1998-06-22 Thread Ian Jackson - Debian Project Leader
I've mailed the SPI Board proposing that they agree to the following:

   1. SPI will hold money, trademarks and other tangible and
  intangible property and manage other affairs for purposes
  related to Debian.

   2. Such property will be accounted for separately and held in trust
  for those purposes, decided on by Debian and SPI according to
  this section.

   3. SPI will not dispose of or use property held in trust for
  purposes related to Debian without approval from Debian, which
  may be granted by the Project Leader or by General Resolution of
  the Developers.

   4. SPI will consider using or disposing of property held in trust
  for purposes related to Debian when asked to do so by the
  Project Leader.

   5. SPI will use or dispose of property held in trust for purposes
  related to Debian when asked to do so by a General Resolution of
  the Developers, provided that this is compatible with SPI's
  legal authority.

   6. SPI will notify the Developers by electronic mail to a Debian
  Project mailing list when it uses or disposes of property held
  in trust for purposes related to Debian.

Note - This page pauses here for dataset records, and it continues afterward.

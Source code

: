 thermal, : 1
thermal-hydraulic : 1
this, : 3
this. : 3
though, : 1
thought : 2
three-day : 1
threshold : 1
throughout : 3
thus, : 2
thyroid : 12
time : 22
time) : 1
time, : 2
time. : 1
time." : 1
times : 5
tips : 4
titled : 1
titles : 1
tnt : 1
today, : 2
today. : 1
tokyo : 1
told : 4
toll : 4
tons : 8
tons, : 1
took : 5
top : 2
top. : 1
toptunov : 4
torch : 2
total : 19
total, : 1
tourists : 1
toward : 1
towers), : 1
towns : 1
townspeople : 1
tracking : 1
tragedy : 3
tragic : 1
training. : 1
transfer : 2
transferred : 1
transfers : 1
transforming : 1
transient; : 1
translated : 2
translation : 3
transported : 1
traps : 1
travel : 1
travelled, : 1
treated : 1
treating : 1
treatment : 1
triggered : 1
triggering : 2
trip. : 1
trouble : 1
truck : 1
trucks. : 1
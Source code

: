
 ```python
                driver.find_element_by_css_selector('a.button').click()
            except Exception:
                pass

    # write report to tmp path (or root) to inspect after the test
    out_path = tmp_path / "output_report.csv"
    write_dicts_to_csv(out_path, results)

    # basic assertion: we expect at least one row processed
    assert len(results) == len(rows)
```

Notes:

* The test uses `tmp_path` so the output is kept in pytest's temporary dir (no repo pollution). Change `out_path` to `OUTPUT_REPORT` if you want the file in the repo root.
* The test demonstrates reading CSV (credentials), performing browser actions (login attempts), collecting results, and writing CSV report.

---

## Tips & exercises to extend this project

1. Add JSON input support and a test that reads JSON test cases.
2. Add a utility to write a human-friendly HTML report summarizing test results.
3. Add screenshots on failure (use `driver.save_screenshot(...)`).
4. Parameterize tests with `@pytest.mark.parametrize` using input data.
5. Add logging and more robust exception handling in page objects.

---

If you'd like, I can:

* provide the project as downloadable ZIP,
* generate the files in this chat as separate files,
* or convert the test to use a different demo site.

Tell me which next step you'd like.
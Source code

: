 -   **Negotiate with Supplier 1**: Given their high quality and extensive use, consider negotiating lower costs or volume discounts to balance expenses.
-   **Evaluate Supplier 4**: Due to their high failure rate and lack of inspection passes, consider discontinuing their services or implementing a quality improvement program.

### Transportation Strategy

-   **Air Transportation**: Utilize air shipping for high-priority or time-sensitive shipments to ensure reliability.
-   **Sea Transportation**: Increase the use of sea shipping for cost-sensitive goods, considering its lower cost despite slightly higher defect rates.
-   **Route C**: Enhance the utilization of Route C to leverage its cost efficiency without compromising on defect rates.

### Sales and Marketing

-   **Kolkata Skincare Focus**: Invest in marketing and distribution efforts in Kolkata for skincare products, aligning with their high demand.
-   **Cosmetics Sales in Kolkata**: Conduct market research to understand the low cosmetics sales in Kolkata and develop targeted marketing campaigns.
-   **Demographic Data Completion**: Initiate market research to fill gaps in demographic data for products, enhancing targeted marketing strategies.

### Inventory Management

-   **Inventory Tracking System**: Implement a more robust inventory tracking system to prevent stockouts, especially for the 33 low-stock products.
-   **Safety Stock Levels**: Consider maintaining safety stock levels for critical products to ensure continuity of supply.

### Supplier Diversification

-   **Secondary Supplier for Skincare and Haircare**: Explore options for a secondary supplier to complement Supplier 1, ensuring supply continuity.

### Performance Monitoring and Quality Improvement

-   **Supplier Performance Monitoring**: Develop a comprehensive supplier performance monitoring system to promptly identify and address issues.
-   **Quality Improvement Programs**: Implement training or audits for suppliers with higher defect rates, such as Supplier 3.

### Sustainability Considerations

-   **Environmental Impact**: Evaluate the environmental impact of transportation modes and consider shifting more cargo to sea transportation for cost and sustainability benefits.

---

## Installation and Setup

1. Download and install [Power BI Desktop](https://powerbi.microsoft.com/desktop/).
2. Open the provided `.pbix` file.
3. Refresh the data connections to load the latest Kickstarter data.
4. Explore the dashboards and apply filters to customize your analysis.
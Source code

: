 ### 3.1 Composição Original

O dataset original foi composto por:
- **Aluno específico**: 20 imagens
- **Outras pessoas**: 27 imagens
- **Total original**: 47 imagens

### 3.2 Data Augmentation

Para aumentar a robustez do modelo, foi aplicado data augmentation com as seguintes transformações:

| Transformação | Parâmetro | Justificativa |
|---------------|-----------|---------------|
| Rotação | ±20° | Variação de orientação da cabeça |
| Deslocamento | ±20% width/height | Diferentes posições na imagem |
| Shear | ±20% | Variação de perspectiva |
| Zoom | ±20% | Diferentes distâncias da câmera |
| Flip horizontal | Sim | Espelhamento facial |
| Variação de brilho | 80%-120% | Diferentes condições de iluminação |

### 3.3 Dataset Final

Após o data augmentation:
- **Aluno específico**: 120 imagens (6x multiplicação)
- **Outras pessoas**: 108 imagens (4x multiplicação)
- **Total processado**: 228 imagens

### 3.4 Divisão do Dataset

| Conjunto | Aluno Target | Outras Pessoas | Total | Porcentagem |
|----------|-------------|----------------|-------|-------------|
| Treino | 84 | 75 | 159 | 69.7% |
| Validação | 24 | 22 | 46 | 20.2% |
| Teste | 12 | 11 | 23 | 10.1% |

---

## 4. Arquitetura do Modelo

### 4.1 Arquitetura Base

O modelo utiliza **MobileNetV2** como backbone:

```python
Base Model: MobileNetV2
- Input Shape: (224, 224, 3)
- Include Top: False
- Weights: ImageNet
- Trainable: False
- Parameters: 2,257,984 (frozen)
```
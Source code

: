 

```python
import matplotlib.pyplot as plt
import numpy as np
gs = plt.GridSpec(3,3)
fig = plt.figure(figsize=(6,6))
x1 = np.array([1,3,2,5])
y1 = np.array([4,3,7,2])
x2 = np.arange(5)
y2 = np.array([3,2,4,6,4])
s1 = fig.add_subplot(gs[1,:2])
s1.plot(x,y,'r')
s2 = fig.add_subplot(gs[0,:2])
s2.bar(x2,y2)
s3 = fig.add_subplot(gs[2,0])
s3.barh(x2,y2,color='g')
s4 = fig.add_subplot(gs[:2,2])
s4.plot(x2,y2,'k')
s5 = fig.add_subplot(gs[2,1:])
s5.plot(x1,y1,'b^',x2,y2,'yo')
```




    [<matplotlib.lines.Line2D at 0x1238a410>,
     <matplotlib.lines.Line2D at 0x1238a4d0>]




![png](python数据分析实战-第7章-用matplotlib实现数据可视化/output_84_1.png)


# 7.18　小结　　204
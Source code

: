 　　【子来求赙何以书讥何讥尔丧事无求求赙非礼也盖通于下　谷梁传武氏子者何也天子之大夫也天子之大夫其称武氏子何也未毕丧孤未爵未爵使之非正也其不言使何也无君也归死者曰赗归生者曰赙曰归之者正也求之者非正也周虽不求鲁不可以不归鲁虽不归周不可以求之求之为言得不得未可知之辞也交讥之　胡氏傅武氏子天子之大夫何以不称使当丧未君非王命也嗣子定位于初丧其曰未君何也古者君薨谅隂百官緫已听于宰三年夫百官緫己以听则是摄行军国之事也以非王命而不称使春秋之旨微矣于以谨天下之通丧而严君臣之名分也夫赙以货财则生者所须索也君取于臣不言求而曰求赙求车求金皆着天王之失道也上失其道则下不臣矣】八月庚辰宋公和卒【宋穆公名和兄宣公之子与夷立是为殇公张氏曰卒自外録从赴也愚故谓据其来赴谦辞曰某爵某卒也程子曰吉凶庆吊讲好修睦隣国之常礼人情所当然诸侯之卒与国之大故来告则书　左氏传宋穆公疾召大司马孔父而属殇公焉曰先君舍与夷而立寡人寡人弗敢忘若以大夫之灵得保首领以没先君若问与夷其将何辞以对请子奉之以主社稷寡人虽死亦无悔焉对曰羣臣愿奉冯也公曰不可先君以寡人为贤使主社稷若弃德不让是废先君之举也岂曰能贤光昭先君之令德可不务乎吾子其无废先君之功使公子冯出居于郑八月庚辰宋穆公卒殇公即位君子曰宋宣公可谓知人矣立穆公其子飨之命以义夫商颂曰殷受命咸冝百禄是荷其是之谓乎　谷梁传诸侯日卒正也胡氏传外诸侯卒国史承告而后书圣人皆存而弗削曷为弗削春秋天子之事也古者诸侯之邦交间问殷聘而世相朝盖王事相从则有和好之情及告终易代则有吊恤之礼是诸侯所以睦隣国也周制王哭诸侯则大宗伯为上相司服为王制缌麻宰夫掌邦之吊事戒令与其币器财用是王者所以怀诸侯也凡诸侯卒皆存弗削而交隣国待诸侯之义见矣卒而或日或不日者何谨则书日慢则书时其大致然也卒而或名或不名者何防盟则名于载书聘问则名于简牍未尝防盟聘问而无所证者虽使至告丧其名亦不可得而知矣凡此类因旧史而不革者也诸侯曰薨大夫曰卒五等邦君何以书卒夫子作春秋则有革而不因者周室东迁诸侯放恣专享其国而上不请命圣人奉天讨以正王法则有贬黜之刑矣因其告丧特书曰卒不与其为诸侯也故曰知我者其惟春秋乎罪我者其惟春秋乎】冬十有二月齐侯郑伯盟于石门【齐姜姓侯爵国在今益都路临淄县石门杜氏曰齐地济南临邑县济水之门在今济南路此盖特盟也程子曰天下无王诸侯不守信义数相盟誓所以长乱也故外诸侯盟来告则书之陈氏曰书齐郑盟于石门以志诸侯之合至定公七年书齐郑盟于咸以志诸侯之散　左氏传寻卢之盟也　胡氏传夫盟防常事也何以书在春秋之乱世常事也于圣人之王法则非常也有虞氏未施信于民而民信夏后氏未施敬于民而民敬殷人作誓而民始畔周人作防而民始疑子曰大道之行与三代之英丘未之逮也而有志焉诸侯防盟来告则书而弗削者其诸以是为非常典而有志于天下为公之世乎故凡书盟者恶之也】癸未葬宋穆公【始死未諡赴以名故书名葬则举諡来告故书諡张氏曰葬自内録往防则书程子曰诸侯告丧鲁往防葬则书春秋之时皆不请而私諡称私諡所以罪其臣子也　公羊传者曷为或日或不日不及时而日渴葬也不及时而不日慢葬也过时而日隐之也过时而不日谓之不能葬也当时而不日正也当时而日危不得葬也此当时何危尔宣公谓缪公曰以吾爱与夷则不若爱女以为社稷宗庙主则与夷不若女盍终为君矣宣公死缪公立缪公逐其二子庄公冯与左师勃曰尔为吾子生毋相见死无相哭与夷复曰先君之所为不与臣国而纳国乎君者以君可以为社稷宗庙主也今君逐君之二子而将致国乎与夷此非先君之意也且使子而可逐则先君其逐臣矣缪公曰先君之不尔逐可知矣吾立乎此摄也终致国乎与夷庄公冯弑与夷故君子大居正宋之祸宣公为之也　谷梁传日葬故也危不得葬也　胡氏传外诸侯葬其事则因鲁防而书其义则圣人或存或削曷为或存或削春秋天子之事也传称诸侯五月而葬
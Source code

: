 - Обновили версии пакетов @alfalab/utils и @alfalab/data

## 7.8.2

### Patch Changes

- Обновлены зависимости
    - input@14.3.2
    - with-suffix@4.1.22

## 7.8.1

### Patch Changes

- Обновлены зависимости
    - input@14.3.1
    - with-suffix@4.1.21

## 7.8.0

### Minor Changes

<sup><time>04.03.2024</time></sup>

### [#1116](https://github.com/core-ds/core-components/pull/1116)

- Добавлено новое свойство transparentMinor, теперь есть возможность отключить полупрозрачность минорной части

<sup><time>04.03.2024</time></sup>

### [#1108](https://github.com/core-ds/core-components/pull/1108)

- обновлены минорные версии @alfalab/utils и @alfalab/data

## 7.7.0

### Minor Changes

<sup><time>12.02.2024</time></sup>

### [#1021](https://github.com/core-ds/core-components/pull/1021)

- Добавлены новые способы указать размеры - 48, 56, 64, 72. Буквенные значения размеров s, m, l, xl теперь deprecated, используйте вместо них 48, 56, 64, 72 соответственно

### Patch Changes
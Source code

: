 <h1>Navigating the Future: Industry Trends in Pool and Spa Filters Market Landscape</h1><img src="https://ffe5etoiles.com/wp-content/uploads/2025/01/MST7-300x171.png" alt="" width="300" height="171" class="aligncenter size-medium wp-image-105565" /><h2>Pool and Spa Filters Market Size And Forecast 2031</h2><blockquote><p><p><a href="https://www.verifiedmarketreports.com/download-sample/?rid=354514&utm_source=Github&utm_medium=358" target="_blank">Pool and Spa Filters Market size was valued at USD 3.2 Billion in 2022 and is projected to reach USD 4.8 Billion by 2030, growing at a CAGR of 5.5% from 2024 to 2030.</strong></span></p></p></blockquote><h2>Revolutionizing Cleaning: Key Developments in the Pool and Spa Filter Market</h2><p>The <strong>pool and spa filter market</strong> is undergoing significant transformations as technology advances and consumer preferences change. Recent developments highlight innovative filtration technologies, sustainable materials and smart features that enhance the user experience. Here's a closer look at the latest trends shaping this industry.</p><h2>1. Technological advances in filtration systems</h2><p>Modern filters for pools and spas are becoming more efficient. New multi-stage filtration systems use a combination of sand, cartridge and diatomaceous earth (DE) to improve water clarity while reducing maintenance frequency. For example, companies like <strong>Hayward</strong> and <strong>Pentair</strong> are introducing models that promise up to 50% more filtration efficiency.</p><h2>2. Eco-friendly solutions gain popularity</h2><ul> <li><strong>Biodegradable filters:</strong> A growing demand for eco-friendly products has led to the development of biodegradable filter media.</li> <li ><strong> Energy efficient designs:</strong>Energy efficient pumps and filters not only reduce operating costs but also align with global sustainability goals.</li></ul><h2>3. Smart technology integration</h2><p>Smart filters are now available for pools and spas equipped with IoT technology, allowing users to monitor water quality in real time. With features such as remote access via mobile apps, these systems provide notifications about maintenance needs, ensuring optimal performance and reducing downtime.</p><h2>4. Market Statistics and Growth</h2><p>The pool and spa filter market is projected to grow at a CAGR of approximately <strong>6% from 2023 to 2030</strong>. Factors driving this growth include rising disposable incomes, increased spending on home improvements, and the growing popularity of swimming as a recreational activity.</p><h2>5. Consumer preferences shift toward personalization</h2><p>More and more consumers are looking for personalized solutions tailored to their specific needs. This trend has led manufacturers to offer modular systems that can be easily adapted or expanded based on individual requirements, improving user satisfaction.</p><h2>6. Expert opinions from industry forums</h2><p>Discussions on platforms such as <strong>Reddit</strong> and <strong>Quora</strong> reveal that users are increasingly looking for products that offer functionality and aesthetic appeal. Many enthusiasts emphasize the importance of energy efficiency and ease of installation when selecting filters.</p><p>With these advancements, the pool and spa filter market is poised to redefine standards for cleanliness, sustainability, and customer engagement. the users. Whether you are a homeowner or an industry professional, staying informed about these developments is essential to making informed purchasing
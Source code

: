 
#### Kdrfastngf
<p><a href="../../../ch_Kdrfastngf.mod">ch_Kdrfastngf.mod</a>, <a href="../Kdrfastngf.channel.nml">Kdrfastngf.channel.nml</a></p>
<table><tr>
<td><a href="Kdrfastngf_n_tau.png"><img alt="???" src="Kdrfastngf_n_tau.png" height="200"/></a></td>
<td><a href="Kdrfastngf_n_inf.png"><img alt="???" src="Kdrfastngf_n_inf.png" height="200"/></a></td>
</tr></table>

NB that this has a couple of extra occurrences of `purposes related
to' which I seem to have missed out from the most recent posted
version of the constitution.

Unless anyone objects I plan to have the corrected version voted on
without going through the formal amendment process (which would
involve waiting two weeks, or having voters choose which version they
wanted to accept), as I consider this change not to be substantive.

Ian.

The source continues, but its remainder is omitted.